§ Exercise goal: Please return every line from the entries that has the string "languages" in it.

*** Opening Information supplied ***

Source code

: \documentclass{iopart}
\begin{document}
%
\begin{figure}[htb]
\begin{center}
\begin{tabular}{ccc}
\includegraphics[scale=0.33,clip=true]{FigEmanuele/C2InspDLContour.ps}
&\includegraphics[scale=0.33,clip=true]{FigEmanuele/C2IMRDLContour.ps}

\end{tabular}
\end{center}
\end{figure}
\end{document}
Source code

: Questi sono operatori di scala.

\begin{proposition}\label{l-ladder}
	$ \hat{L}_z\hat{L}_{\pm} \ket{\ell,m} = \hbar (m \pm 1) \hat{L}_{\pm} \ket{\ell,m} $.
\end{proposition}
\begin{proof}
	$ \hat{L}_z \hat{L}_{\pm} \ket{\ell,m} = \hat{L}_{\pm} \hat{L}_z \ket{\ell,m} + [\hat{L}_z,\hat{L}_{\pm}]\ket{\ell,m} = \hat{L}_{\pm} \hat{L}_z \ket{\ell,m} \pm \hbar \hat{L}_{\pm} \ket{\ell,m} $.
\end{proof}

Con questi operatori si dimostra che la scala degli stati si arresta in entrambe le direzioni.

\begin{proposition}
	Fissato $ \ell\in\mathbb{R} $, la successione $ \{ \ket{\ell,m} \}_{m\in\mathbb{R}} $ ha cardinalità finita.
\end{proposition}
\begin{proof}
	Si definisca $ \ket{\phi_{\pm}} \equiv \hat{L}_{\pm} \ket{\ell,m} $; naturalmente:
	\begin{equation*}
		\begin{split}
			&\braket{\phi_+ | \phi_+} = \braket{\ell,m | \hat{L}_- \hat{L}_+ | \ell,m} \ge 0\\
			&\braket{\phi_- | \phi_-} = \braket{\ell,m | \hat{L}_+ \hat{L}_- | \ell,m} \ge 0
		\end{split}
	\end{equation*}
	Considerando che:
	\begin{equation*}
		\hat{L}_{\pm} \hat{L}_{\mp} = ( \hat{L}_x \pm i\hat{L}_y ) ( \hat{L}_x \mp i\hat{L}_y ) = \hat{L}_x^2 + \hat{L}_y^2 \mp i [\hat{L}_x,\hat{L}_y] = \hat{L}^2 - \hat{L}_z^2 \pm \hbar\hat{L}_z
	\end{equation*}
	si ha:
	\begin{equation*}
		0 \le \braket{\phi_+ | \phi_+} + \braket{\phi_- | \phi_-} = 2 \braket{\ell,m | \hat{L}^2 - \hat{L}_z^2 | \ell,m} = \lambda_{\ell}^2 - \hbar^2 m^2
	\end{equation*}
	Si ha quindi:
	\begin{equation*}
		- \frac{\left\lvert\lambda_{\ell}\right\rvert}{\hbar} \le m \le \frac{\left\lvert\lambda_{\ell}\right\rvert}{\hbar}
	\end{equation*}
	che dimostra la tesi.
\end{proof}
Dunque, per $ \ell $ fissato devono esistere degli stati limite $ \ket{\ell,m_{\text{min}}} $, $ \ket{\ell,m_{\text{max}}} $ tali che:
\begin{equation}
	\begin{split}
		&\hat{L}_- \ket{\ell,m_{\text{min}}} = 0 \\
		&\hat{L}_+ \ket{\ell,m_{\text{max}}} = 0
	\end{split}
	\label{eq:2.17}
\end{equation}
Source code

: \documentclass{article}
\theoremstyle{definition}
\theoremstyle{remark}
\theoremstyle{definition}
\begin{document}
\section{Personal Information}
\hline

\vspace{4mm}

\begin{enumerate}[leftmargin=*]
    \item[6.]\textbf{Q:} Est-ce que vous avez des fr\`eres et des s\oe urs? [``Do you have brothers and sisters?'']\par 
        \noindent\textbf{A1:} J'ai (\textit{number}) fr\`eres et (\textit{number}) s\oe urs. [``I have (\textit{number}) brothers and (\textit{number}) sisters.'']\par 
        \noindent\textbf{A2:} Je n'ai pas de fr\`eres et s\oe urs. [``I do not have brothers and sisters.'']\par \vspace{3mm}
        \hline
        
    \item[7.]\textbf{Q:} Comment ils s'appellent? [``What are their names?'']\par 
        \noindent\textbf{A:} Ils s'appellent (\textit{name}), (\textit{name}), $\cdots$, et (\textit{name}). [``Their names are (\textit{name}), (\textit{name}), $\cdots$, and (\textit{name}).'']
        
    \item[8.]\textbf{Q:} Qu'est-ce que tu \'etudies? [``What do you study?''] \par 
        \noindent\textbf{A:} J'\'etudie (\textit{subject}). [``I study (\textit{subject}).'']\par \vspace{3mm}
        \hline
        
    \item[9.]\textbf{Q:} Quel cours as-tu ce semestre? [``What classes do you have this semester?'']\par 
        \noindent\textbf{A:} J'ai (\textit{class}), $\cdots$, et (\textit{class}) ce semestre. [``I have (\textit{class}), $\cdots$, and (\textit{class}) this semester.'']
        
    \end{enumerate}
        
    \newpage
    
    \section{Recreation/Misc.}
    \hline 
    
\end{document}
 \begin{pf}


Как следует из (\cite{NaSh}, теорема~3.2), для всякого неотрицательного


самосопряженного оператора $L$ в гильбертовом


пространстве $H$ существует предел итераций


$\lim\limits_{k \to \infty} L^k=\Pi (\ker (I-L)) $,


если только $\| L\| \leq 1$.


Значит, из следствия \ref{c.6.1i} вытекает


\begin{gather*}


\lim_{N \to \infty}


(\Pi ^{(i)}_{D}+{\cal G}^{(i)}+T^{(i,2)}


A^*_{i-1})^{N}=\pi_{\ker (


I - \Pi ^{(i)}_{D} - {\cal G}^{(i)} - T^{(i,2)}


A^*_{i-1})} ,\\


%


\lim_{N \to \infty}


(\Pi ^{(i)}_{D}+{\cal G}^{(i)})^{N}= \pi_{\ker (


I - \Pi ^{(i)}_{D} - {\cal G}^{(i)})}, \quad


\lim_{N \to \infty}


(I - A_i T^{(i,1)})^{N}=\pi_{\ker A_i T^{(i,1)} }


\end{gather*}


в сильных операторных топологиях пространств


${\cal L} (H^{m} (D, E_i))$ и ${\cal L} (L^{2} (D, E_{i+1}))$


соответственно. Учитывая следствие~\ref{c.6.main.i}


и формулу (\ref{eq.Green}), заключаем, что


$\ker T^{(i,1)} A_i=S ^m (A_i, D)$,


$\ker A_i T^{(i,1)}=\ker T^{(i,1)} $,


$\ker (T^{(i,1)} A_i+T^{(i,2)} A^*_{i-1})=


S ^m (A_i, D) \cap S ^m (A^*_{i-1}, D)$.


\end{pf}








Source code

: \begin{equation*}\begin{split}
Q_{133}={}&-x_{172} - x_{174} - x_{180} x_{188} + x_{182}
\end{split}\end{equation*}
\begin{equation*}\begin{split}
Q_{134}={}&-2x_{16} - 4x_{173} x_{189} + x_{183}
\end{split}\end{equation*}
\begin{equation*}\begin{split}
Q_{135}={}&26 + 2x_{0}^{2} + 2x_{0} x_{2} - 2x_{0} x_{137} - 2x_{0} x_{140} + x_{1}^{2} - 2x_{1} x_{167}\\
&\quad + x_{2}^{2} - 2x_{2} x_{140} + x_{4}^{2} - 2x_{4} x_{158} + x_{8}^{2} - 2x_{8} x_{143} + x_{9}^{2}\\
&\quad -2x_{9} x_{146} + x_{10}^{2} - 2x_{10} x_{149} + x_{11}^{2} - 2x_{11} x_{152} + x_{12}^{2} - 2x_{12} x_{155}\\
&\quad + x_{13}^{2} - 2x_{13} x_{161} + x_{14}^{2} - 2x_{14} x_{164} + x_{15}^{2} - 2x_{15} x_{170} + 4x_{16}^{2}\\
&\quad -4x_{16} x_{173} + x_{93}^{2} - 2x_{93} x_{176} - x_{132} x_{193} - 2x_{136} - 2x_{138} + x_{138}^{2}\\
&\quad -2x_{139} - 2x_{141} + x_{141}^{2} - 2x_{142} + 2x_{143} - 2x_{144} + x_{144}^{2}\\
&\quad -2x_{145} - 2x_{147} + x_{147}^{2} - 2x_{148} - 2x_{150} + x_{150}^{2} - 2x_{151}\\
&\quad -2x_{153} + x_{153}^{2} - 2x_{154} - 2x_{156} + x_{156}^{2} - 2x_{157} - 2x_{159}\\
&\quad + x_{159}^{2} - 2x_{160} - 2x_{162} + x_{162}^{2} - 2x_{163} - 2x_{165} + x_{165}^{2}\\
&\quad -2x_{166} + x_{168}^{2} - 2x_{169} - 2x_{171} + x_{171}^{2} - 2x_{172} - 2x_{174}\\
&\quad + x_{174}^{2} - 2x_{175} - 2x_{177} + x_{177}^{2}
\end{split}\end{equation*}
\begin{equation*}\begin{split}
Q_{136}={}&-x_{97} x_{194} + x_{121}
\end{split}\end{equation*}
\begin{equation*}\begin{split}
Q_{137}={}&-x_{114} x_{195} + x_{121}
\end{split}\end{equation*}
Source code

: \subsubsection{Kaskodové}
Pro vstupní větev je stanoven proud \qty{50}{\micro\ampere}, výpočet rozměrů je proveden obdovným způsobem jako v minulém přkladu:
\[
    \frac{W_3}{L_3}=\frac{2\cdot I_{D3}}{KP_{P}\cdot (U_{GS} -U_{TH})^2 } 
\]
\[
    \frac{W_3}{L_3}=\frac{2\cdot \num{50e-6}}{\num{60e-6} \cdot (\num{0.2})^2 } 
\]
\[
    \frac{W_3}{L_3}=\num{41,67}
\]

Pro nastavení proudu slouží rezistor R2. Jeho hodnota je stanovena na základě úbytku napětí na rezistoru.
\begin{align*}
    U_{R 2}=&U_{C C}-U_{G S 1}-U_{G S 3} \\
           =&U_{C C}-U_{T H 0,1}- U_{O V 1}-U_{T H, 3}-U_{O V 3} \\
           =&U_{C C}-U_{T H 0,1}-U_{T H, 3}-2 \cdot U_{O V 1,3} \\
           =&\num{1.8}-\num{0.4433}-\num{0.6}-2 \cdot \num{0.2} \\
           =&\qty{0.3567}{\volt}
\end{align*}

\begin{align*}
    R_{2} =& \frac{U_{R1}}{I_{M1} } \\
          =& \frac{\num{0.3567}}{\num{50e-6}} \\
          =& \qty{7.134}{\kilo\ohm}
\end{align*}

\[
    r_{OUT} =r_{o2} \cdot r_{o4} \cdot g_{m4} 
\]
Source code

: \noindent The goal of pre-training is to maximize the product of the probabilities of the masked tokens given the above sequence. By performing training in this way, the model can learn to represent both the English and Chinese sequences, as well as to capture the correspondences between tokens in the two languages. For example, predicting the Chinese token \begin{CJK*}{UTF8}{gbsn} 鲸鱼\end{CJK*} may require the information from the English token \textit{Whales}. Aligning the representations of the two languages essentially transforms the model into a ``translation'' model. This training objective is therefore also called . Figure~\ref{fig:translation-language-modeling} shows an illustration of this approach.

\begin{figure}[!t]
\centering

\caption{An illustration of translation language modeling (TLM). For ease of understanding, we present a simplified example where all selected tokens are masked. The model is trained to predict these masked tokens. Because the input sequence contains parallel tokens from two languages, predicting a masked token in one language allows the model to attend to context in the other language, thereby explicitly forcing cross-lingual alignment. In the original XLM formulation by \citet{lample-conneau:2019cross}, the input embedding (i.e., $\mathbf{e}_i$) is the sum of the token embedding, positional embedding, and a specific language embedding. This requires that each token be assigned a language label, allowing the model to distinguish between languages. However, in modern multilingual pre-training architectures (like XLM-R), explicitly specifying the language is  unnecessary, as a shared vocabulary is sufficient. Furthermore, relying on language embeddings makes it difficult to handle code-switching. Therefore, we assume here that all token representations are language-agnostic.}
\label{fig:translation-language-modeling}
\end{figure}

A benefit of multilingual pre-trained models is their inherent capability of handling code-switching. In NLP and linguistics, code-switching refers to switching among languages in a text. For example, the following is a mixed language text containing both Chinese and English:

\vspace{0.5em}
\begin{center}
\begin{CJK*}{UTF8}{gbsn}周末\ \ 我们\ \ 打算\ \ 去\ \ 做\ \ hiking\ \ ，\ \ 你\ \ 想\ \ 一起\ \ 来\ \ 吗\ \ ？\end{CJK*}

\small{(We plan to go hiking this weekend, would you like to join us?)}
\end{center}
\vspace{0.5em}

*** Closing Information supplied ***

§ Output of the task:
: \noindent The goal of pre-training is to maximize the product of the probabilities of the masked tokens given the above sequence. By performing training in this way, the model can learn to represent both the English and Chinese sequences, as well as to capture the correspondences between tokens in the two languages. For example, predicting the Chinese token \begin{CJK*}{UTF8}{gbsn} 鲸鱼\end{CJK*} may require the information from the English token \textit{Whales}. Aligning the representations of the two languages essentially transforms the model into a ``translation'' model. This training objective is therefore also called . Figure~\ref{fig:translation-language-modeling} shows an illustration of this approach.
\caption{An illustration of translation language modeling (TLM). For ease of understanding, we present a simplified example where all selected tokens are masked. The model is trained to predict these masked tokens. Because the input sequence contains parallel tokens from two languages, predicting a masked token in one language allows the model to attend to context in the other language, thereby explicitly forcing cross-lingual alignment. In the original XLM formulation by \citet{lample-conneau:2019cross}, the input embedding (i.e., $\mathbf{e}_i$) is the sum of the token embedding, positional embedding, and a specific language embedding. This requires that each token be assigned a language label, allowing the model to distinguish between languages. However, in modern multilingual pre-training architectures (like XLM-R), explicitly specifying the language is  unnecessary, as a shared vocabulary is sufficient. Furthermore, relying on language embeddings makes it difficult to handle code-switching. Therefore, we assume here that all token representations are language-agnostic.}
A benefit of multilingual pre-trained models is their inherent capability of handling code-switching. In NLP and linguistics, code-switching refers to switching among languages in a text. For example, the following is a mixed language text containing both Chinese and English:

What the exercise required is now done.